Our country's zeal to sue is unmatched. According to Friday's NYT story by Anita Raghavan, when a U.S. law firm, Constantine Cannon, tried to convince the British that whistle-blowers should be monetarily rewarded, the British vehemently declined to start any kind of reward program. It would seem they have an elevated sense of "fair play" or whatever it might be in cricket that prevents them from acting like a nation of common plaintiffs. They probably call us ruffians. Might be that stiff upper lip that keeps getting in the way.
The law firm Constantine Canon apparently found a way around the British reluctance to award whistle-blowers by finding Brits who can snitch on companies that are doing business with the U.S. A successful recovery can award the foreign whistle-blower a legitimate monetary award, and since it can be 15 -30 percent of the recovery, there is incentive to "drop the dime."
Forget Brexit. There is a Yank invasion flying over those white cliffs of Dover of hungry whistle-blower firms setting up shop in London and looking for litigation that can go back across the pond.

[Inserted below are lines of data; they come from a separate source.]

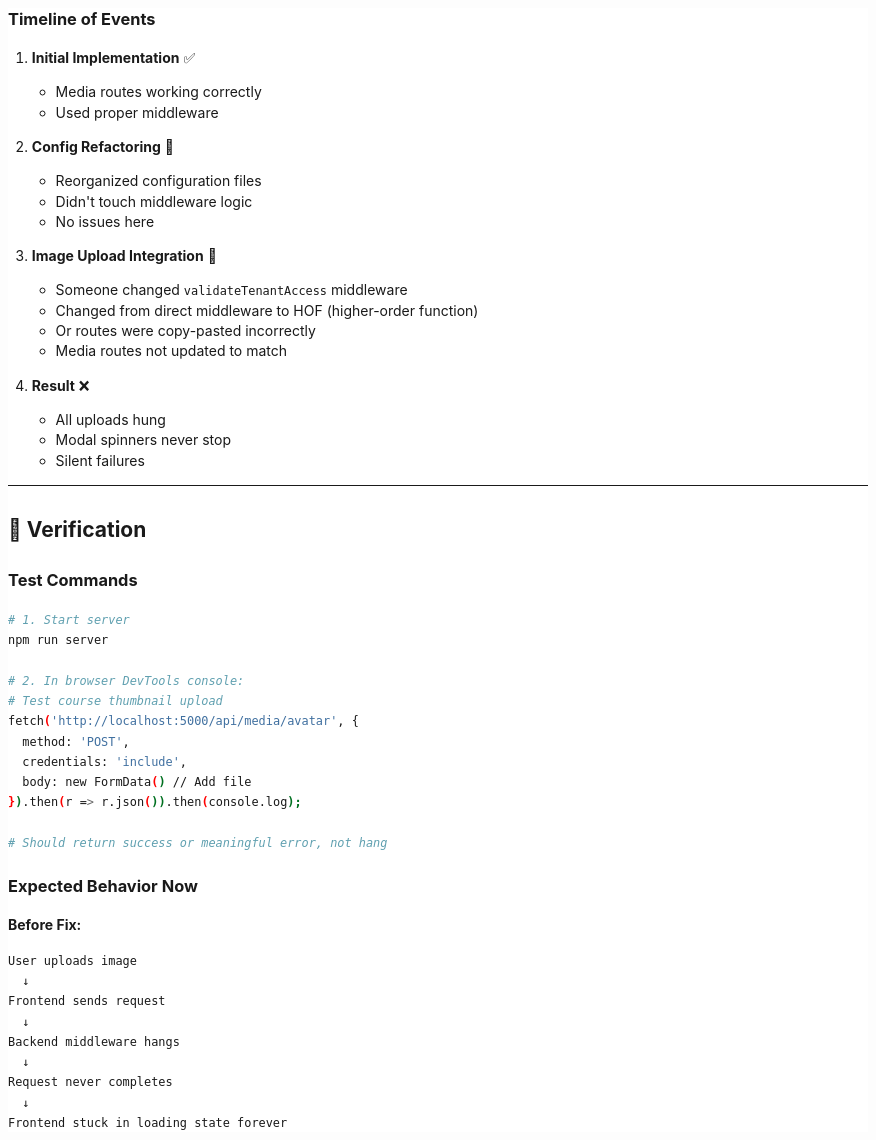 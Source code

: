### Timeline of Events

1. **Initial Implementation** ✅
   - Media routes working correctly
   - Used proper middleware

2. **Config Refactoring** 🔄
   - Reorganized configuration files
   - Didn't touch middleware logic
   - No issues here

3. **Image Upload Integration** 🐛
   - Someone changed `validateTenantAccess` middleware
   - Changed from direct middleware to HOF (higher-order function)
   - Or routes were copy-pasted incorrectly
   - Media routes not updated to match

4. **Result** ❌
   - All uploads hung
   - Modal spinners never stop
   - Silent failures

---

## 🧪 Verification

### Test Commands
```bash
# 1. Start server
npm run server

# 2. In browser DevTools console:
# Test course thumbnail upload
fetch('http://localhost:5000/api/media/avatar', {
  method: 'POST',
  credentials: 'include',
  body: new FormData() // Add file
}).then(r => r.json()).then(console.log);

# Should return success or meaningful error, not hang
```

### Expected Behavior Now

**Before Fix:**
```
User uploads image
  ↓
Frontend sends request
  ↓
Backend middleware hangs
  ↓
Request never completes
  ↓
Frontend stuck in loading state forever
```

Kim Philby died way too soon.
When my grandfather passed away in 1956, even though I was perhaps only in second grade, I distinctly remember my father and his three brothers grousing about the $4 or so that the undertaker was adding to the bill for each of the pallbearers. And there were going to six of them! Seems NYC, being a strong union town, had a union for pallbearers. If my father and uncles were to grab the handles they would be in effect strikebreakers, and my grandfather's burial might have been delayed by court proceedings and Federal injunctions. They relented and paid.

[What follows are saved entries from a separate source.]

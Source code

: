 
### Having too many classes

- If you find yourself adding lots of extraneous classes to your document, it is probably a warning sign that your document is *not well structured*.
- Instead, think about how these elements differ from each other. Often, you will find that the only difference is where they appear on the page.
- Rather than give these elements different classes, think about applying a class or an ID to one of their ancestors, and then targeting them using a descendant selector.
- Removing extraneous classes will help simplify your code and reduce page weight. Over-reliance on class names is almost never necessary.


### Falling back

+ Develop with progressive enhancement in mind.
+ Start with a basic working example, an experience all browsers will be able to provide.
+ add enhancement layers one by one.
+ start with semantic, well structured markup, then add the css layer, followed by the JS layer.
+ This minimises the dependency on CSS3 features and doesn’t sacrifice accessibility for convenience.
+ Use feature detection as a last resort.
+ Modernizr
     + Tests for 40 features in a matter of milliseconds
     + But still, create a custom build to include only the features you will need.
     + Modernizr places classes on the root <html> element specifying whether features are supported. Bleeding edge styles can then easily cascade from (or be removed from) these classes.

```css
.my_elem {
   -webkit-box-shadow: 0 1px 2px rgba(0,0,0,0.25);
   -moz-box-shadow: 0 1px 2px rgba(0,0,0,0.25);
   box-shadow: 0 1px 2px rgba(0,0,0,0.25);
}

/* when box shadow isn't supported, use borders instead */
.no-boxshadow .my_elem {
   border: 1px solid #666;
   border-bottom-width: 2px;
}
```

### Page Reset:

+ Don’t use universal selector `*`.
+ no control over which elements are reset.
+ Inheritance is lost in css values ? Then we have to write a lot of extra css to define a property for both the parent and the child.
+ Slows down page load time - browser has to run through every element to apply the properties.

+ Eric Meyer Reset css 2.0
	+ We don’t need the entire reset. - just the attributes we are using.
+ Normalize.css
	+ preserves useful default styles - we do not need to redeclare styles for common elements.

The amount of an award that Andrew Patrick stands to receive is still up in the air. The case has yet to reach a conclusion. But he is the only ticket holder to whatever reward might be generated from a company that shipped $126 million in cashmere goods from 2000 to 2016 to the United States, avoiding duty on nearly all of it.
We're here today with Mr. Patrick at the petrol stand and are asking him what does he plan to do with his payout?

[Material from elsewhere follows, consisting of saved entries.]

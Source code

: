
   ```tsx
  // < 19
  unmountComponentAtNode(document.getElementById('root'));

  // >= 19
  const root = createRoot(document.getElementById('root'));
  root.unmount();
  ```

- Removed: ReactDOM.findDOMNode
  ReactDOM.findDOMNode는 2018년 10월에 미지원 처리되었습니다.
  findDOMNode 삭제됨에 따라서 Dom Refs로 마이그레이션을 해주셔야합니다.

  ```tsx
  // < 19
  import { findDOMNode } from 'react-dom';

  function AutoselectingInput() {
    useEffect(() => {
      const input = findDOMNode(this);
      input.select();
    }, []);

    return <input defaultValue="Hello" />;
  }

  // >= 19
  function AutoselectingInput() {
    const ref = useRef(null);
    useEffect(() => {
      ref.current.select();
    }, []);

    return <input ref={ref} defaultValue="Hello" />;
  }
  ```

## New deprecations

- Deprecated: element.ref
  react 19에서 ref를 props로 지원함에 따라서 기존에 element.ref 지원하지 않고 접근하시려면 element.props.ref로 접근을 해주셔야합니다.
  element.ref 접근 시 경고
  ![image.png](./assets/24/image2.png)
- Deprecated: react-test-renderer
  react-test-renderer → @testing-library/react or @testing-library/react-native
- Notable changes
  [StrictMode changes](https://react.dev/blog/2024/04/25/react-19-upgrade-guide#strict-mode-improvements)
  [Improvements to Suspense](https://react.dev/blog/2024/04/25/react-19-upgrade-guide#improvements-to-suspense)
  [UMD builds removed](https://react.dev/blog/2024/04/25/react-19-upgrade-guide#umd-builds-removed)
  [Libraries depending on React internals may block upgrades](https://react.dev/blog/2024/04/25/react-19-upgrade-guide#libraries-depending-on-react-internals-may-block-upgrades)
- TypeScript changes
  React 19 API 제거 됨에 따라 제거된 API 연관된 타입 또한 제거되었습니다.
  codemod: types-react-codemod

Mr. Patrick, like all good sons, says he'll do something nice for his 77-year old mum. But after that blast of generosity, he envisions giving up his pallbearer job and perhaps having enough dough to buy a 3,000 to 4,000 quid auto rather than the 250 quid clunkers he's been driving for 20 years or so. .
Given even a high rate of exchange between pound sterling and U.S. dollars, what kind of rattle traps can the poor man be driving? Unsafe at any speed. Consider we've got people who are going to be knocking each other over to pay $1,000 for a new iPhone, and you have to wonder what kind of internal combustion engine can be had for what might really be a moderately expensive dinner (with wine) over here?
One shudders. We wish him well.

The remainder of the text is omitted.